I can play a bit of guitar and piano, and can sight read for both, although I would not call myself brilliant at it. 



> If you aren't willing to learn Solfege, there is the 'Functional Ear Trainer' from this site which I've seen people recommend for ear training on other forums. It's a similar principal to movable Do except it uses interval names instead of syllables and there's no singing necessary, although the program itself recommends singing early in the process. I've tried it myself and I think that it's definitely useful in helping people at a beginner level.


Yes, I have that one. It is too early to tell whether it works, but it is fun to play with, so I'll definitely keep on playing with it. As mentioned before, I also tried GNU Solfege, and it was great for improving my ability to recognize intervals. It is possible that I just need a bit of practice. As I also mentioned before, I have actually not yet done a great deal of work on this, so it is too early for me to start lamenting yet. 
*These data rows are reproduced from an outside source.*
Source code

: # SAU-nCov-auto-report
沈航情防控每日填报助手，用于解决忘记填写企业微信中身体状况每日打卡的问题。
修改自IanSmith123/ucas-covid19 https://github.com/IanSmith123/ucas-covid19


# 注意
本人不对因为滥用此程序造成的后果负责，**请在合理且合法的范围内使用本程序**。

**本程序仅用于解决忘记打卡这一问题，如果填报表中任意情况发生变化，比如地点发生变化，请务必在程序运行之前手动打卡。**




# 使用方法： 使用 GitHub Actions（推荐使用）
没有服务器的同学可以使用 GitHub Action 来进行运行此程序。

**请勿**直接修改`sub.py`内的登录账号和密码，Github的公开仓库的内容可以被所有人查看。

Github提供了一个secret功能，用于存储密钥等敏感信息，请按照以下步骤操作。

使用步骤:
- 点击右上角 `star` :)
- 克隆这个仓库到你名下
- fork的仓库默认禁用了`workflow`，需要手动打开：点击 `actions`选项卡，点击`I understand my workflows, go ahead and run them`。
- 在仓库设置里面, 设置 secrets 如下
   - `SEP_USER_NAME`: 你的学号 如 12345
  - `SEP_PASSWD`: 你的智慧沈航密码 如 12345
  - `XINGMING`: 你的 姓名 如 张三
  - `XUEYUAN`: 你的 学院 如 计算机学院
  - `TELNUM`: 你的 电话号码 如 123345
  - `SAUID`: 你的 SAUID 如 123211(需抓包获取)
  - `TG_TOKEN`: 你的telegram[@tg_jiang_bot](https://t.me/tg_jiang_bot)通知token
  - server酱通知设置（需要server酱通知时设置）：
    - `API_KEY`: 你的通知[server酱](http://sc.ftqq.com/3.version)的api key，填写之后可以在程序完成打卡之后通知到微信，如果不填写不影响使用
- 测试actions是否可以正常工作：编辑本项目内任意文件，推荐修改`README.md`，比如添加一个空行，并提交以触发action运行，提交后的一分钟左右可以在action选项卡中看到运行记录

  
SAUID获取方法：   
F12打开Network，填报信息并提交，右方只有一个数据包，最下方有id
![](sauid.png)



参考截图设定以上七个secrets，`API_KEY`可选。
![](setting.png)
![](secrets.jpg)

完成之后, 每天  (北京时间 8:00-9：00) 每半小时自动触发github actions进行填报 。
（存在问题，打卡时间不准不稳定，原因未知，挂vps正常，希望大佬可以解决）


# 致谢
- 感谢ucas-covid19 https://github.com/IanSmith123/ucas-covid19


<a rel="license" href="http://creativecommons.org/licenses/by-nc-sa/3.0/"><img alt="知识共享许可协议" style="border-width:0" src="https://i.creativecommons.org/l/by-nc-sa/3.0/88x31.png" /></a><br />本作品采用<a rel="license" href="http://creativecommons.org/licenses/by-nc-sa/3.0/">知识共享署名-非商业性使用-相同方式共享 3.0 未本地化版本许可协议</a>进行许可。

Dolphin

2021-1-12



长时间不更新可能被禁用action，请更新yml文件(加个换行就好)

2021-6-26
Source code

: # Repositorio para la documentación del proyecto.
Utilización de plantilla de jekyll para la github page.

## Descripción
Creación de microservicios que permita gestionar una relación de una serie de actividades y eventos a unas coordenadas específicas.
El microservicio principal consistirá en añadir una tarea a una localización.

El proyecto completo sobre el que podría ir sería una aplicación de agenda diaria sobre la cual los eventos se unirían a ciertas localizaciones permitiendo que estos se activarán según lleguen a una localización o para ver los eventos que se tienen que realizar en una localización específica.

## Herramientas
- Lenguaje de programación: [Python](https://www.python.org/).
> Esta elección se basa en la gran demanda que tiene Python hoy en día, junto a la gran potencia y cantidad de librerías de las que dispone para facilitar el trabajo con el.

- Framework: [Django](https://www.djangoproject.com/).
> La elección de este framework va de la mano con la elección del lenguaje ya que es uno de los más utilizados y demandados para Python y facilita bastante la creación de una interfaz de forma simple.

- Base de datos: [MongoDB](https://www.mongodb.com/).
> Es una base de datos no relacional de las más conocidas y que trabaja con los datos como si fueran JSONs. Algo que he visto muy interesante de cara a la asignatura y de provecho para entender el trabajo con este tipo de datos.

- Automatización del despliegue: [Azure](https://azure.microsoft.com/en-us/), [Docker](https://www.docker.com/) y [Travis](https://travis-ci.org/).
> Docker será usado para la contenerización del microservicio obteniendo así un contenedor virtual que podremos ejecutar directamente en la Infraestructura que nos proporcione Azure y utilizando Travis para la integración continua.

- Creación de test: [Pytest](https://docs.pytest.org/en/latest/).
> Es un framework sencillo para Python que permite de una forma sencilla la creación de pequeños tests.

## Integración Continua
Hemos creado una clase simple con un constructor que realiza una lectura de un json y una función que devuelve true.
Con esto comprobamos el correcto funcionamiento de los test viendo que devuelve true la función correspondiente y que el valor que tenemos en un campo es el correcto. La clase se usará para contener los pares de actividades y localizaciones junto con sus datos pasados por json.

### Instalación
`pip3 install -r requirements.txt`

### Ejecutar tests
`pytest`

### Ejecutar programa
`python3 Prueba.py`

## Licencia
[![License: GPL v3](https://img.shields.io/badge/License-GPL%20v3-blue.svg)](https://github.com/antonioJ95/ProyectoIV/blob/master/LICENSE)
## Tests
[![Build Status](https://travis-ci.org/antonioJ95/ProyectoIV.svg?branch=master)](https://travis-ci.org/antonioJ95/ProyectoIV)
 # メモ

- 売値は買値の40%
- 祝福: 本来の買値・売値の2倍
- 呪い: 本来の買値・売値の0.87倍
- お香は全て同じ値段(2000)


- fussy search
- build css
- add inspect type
I was just curious to learn how others learned the skill, so as to avoid wasting time with ideas and methods that do not work well. So thanks to all for the input thus far!



> It probably is a good idea in the beginning stages of ear training to whether you were right by playing things on an instrument after attempting to sing them. Otherwise it will be difficult to tell whether you were right.


I agree. The neat thing about the software is that it does give feedback.